Task prompt: List all lines of the data that include the string "noch".

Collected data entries
---
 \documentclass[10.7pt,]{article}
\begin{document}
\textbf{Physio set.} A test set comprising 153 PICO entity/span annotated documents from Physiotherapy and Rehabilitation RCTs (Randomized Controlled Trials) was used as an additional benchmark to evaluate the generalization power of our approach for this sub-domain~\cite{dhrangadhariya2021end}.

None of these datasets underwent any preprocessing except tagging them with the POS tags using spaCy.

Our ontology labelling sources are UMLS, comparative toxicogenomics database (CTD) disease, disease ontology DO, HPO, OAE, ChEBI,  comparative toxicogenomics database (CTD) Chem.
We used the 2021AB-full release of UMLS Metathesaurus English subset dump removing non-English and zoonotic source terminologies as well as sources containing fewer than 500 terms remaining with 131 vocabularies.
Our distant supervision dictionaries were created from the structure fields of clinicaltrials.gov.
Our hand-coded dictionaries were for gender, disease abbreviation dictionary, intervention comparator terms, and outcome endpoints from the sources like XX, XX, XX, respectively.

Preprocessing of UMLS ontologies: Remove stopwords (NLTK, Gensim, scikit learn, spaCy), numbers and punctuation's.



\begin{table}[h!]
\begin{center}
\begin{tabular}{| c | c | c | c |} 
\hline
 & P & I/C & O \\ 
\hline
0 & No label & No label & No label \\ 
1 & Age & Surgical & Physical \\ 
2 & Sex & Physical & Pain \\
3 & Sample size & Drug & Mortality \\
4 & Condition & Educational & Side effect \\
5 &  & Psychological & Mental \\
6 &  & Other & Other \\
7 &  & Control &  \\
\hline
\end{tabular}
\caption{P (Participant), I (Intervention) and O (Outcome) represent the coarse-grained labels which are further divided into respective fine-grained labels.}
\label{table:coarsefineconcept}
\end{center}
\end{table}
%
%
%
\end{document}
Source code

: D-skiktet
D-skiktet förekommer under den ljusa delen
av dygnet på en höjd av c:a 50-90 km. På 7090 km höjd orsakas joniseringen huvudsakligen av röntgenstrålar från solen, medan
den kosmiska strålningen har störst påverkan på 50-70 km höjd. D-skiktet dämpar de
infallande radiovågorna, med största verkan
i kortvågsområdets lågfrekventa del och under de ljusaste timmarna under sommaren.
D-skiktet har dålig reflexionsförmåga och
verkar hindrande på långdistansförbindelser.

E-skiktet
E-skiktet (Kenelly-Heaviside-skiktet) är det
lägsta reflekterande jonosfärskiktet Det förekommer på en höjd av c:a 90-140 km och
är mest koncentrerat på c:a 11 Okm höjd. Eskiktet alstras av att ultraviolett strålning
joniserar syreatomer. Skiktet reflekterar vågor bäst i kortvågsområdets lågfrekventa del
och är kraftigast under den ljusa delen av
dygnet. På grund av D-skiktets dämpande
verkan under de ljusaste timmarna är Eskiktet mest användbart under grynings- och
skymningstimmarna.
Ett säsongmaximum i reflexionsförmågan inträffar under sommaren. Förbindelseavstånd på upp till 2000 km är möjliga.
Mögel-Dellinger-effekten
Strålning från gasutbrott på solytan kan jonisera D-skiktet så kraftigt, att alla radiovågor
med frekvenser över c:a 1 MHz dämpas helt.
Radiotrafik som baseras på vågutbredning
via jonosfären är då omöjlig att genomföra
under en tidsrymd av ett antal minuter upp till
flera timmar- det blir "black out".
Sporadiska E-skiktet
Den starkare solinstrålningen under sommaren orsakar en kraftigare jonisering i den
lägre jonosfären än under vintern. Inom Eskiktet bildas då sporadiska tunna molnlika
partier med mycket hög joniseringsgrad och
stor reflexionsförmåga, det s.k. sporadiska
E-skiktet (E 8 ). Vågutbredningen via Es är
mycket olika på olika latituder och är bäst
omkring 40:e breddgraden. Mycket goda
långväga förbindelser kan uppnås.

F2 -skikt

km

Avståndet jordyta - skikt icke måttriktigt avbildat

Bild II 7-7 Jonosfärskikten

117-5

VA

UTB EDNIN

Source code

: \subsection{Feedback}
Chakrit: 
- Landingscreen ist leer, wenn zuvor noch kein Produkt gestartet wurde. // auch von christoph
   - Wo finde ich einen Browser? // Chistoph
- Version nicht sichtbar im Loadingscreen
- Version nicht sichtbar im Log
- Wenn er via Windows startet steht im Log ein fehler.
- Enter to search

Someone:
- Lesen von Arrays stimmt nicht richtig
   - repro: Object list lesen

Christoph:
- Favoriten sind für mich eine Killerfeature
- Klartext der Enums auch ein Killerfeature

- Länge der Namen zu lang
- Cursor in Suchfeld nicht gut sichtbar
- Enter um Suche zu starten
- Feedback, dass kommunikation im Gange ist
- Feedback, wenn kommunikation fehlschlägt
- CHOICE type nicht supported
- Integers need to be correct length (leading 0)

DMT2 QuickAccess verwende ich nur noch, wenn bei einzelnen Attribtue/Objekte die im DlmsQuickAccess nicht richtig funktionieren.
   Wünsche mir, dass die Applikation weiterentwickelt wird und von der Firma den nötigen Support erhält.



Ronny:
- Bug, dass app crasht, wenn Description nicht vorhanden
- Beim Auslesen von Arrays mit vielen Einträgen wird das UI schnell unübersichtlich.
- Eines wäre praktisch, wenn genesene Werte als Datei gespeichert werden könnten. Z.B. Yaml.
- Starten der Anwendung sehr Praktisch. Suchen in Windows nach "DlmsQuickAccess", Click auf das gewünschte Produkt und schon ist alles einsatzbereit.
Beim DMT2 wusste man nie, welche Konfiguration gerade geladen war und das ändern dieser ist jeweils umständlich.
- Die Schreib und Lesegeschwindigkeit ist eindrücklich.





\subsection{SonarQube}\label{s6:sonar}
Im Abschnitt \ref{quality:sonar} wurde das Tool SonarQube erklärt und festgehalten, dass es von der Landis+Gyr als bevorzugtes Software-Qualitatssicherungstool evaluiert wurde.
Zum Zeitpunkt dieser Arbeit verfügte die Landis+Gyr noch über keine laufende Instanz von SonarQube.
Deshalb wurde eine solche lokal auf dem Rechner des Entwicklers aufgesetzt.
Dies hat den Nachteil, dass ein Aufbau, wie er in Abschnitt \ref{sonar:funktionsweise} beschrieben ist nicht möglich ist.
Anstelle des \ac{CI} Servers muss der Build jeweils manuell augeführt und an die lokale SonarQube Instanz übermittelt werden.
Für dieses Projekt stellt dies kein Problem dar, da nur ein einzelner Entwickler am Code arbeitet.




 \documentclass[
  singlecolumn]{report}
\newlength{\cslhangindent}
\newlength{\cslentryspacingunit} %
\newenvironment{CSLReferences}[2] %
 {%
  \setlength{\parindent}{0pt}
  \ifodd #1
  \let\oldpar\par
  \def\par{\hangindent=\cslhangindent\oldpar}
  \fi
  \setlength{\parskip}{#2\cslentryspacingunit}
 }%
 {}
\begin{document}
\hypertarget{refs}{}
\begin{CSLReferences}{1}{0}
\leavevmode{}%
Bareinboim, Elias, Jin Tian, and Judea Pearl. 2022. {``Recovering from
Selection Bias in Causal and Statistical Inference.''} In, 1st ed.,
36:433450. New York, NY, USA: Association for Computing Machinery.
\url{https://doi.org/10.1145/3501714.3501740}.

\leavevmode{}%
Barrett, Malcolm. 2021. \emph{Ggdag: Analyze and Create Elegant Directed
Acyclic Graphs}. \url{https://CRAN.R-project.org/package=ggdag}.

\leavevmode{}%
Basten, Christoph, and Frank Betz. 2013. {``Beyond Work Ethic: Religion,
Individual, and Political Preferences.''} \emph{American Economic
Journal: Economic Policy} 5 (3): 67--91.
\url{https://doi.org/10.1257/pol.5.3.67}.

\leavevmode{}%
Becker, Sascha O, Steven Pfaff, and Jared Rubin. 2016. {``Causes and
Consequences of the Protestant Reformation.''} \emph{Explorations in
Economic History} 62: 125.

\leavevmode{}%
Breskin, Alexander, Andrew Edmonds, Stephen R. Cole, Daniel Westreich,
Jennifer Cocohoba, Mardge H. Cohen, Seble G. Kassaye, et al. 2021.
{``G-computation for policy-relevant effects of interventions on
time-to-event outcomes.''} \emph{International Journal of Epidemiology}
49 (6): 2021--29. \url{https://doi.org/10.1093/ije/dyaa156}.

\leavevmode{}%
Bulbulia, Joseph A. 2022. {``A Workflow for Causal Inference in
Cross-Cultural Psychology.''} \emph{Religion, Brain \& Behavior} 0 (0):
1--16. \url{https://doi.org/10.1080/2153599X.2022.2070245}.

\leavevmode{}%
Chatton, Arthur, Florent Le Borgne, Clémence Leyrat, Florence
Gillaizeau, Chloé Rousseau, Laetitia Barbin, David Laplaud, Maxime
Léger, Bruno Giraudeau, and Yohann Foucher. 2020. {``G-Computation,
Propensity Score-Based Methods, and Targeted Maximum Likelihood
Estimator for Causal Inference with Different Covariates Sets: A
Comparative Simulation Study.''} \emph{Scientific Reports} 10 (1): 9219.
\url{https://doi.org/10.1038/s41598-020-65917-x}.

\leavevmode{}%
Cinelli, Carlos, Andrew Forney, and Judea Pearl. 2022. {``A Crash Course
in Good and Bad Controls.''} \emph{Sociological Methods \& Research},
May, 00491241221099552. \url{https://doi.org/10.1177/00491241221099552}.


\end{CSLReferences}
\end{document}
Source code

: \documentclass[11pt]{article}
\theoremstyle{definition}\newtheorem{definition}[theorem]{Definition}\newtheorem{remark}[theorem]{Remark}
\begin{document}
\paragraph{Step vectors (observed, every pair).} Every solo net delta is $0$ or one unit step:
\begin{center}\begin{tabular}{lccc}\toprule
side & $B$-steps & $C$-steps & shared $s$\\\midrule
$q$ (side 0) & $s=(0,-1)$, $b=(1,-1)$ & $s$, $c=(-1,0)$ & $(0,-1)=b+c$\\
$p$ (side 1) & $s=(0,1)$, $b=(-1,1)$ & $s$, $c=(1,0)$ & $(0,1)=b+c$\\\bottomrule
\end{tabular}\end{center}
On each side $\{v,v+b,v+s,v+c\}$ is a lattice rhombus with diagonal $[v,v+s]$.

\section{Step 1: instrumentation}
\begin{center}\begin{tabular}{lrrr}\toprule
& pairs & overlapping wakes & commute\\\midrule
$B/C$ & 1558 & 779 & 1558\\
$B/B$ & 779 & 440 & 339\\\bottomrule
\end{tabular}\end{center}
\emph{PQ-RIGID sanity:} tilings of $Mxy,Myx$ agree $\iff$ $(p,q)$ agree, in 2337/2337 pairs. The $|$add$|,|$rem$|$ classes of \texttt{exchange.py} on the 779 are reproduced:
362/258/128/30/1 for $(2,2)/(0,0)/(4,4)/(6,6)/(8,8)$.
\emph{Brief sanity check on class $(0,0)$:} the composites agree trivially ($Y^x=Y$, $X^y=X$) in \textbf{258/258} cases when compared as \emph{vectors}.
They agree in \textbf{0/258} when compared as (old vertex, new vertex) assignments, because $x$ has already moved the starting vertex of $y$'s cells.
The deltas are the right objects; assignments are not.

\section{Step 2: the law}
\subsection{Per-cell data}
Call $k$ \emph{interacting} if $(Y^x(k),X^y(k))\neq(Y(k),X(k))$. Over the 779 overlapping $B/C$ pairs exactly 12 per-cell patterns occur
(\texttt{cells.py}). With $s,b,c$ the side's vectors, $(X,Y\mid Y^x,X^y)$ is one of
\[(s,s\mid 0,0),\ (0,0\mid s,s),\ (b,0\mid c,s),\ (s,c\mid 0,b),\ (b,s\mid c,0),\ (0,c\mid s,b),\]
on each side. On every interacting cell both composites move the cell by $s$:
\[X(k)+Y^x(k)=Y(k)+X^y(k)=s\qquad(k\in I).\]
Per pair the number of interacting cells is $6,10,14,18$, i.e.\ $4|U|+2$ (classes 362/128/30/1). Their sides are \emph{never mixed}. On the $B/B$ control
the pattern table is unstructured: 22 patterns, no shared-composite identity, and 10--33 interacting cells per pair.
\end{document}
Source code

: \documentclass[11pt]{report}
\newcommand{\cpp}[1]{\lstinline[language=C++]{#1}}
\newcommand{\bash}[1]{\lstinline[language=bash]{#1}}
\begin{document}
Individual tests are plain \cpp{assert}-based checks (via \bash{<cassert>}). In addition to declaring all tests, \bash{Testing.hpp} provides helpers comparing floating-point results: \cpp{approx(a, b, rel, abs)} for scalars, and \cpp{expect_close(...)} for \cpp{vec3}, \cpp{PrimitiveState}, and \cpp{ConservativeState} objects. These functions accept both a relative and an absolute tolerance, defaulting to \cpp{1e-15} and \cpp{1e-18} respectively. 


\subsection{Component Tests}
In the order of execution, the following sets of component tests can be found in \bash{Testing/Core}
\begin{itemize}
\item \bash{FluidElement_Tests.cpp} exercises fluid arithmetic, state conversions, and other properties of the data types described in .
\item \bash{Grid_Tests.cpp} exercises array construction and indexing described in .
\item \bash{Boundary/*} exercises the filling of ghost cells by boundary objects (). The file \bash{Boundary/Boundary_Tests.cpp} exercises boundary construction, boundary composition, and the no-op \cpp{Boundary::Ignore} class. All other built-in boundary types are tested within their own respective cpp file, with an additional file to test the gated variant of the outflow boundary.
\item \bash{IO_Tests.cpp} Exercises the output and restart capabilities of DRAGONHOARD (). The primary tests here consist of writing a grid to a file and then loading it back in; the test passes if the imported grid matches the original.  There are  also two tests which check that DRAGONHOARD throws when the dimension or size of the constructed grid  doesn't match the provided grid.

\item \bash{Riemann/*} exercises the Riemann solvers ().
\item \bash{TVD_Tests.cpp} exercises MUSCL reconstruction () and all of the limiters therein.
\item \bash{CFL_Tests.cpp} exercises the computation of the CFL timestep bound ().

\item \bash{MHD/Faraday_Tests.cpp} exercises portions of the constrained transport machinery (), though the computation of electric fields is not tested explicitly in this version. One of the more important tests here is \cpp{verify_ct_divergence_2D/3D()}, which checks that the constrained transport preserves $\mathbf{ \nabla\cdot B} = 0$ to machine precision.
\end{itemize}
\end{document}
---
Expected answer:
- Landingscreen ist leer, wenn zuvor noch kein Produkt gestartet wurde. // auch von christoph
DMT2 QuickAccess verwende ich nur noch, wenn bei einzelnen Attribtue/Objekte die im DlmsQuickAccess nicht richtig funktionieren.
Zum Zeitpunkt dieser Arbeit verfügte die Landis+Gyr noch über keine laufende Instanz von SonarQube.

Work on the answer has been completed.